The ubiquitin system is a protein degradation pathway mainly composed of ubiquitin, E1 ubiquitin-activating enzyme, E2 ubiquitin-conjugating enzyme, E3 ubiquitin ligase, deubiquitinating enzyme (DUB), and proteasome, etc. The ubiquitination of proteins is a multistep. First, the E1 activates ubiquitin, which is then transferred to E2. Subsequently, the E2∼Ub subsequently interacts with E3. And then, the E3 ligase transfers the E2-bound ubiquitin to a substrate and mediates the ubiquitination (Pickart, 2001). Interaction with the substrate can be direct or via ancillary proteins (Glickman and Ciechanover, 2002), finally leading to the degradation of these substrates by proteasomes. Besides, ubiquitination can be antagonized by DUBs, which remove or trim ubiquitin chains on their substrates (Nakamura, 2018). In addition, studies indicate that the ubiquitin–proteasome system (UPS) influences disease onset and progress through the timely degradation of various regulatory proteins (Yi and Ehlers, 2007). Hence, a comprehensive understanding of how the ubiquitin system affects chronic pain might be essential for novel therapeutic opportunities for patients.

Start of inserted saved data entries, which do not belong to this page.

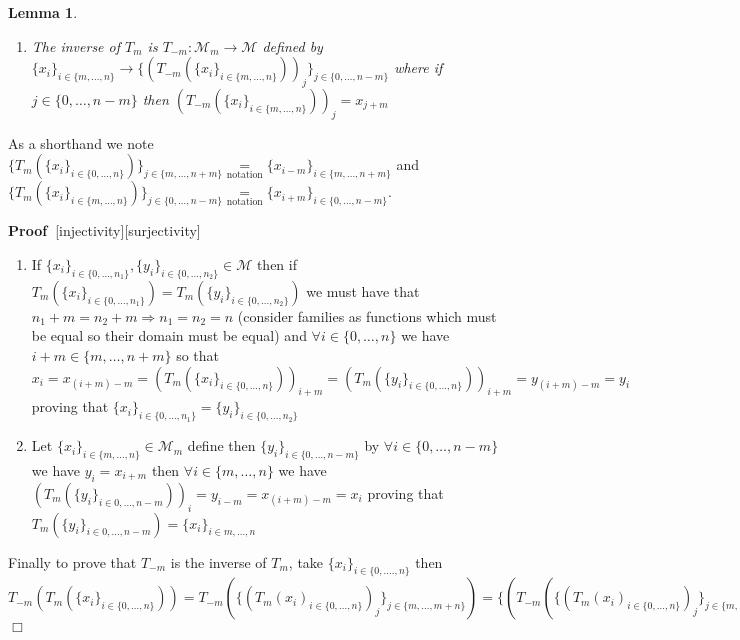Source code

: \documentclass{book}
\newcommand{\equallim}{\mathop{=}\limits}
\newcommand{\tmop}[1]{\ensuremath{\operatorname{#1}}}
\newenvironment{proof}{\noindent\textbf{Proof\ }}{\hspace*{\fill}$\Box$\medskip}
\newtheorem{lemma}{Lemma}
\begin{document}
{{\begin{lemma}
\begin{enumerate}
    \item The inverse of $T_m$ is $T_{- m} : \mathcal{M}_m \rightarrow
    \mathcal{M}$ defined by $\{ x_i \}_{i \in \{ m, \ldots, n \}} \rightarrow
    \{ (T_{- m} (\{ x_i \}_{i \in \{ m, \ldots, n \}}))_j \}_{j \in \{ 0,
    \ldots, n - m \}}$ where if $j \in \{ 0, \ldots, n - m \}$ then $(T_{- m}
    (\{ x_i \}_{i \in \{ m, \ldots, n \}}))_j = x_{j + m}$
  \end{enumerate}
\end{lemma}

As a shorthand we note $\{ T_m (\{ x_i \}_{i \in \{ 0, \ldots, n \}}) \}_{j
\in \{ m, \ldots, n + m \}} \equallim_{\tmop{notation}} \{ x_{i - m} \}_{i \in
\{ m, \ldots, n + m \}}$ and $\{ T_m (\{ x_i \}_{i \in \{ m, \ldots, n \}})
\}_{j \in \{ 0, \ldots, n - m \}} \equallim_{\tmop{notation}} \{ x_{i + m}
\}_{i \in \{ 0, \ldots, n - m \}}$.

\begin{proof}[injectivity][surjectivity]
  
  \begin{enumerate}
    \item If $\{ x_i \}_{i \in \{ 0, \ldots, n_1 \}}, \{ y_i \}_{i \in \{ 0,
    \ldots, n_2 \}} \in \mathcal{M}$ then if $T_m (\{ x_i \}_{i \in \{ 0,
    \ldots, n_1 \}}) = T_m (\{ y_i \}_{i \in \{ 0, \ldots, n_2 \}})$ we must
    have that $n_1 + m = n_2 + m \Rightarrow n_1 = n_2 = n$ (consider families
    as functions which must be equal so their domain must be equal) and
    $\forall i \in \{ 0, \ldots, n \}$ we have $i + m \in \{ m, \ldots, n + m
    \}$ so that $x_i = x_{(i + m) - m} = (T_m (\{ x_i \}_{i \in \{ 0, \ldots,
    n \}}))_{i + m} = (T_m (\{ y_i \}_{i \in \{ 0, \ldots, n \}}))_{i + m} =
    y_{(i + m) - m} = y_i$ proving that $\{ x_i \}_{i \in \{ 0, \ldots, n_1
    \}} = \{ y_i \}_{i \in \{ 0, \ldots, n_2 \}}$
    
    \item  Let $\{ x_i \}_{i \in \{ m, \ldots, n \}} \in \mathcal{M}_m$ define
    then $\{ y_i \}_{i \in \{ 0, \ldots, n - m \}}$ by $\forall i \in \{ 0,
    \ldots, n - m \}$ we have $y_i = x_{i + m}$ then $\forall i \in \{ m,
    \ldots, n \}$ we have $(T_m (\{ y_i \}_{i \in 0, \ldots, n - m}))_i = y_{i
    - m} = x_{(i + m) - m} = x_i$ proving that $T_m (\{ y_i \}_{i \in 0,
    \ldots, n - m}) = \{ x_i \}_{i \in m, \ldots, n}$
  \end{enumerate}
  Finally to prove that $T_{- m}$ is the inverse of $T_m$, take $\{ x_i \}_{i
  \in \{ 0, \ldots ., n \}}$ then $T_{- m} (T_m (\{ x_i \}_{i \in \{ 0,
  \ldots, n \}})) = T_{- m} (\{ (T_m (x_i)_{i \in \{ 0, \ldots, n \}})_j \}_{j
  \in \{ m, \ldots, m + n \}}) = \{ (T_{- m} (\{ (T_m (x_i)_{i \in \{ 0,
  \ldots, n \}})_j \}_{j \in \{ m, \ldots, m + n \}}))_k \}_{k \in \{ 0,
  \ldots, (m + n) - m \}} = \{ (T_{- m} (\{ x_{j - m} \}_{j \in \{ m, \ldots,
  m + n \}}))_k \}_{k \in \{ 0, \ldots, n \}} = \{ x_{(k - m) + m} \}_{k \in
  \{ 0, \ldots, n \}} = \{ x_k \}_{k \in \{ 0, \ldots, k \}}$
\end{proof}

}}
\end{document}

Ubiquitination in Animal Models of Chronic Pain

The pathogenesis of chronic pain involves many different mechanisms and the etiology is multifactorial. Thus, animal models are essential for exploring molecular mechanisms of chronic pain. Peripheral or central nerve injury is commonly used to induce NP. The common models of NP include spinal nerve ligation (SNL) model, sciatic nerve chronic constriction injury (CCI) model, and spared nerve injury (SNI) model (Kumar et al., 2018), while the formalin-induced and complete Freund’s adjuvant (CFA)-induced models are common in inflammatory pain (Muley et al., 2016). Reliable animal models can help understand the mechanisms of the ubiquitin system in chronic pain to develop effective therapeutics.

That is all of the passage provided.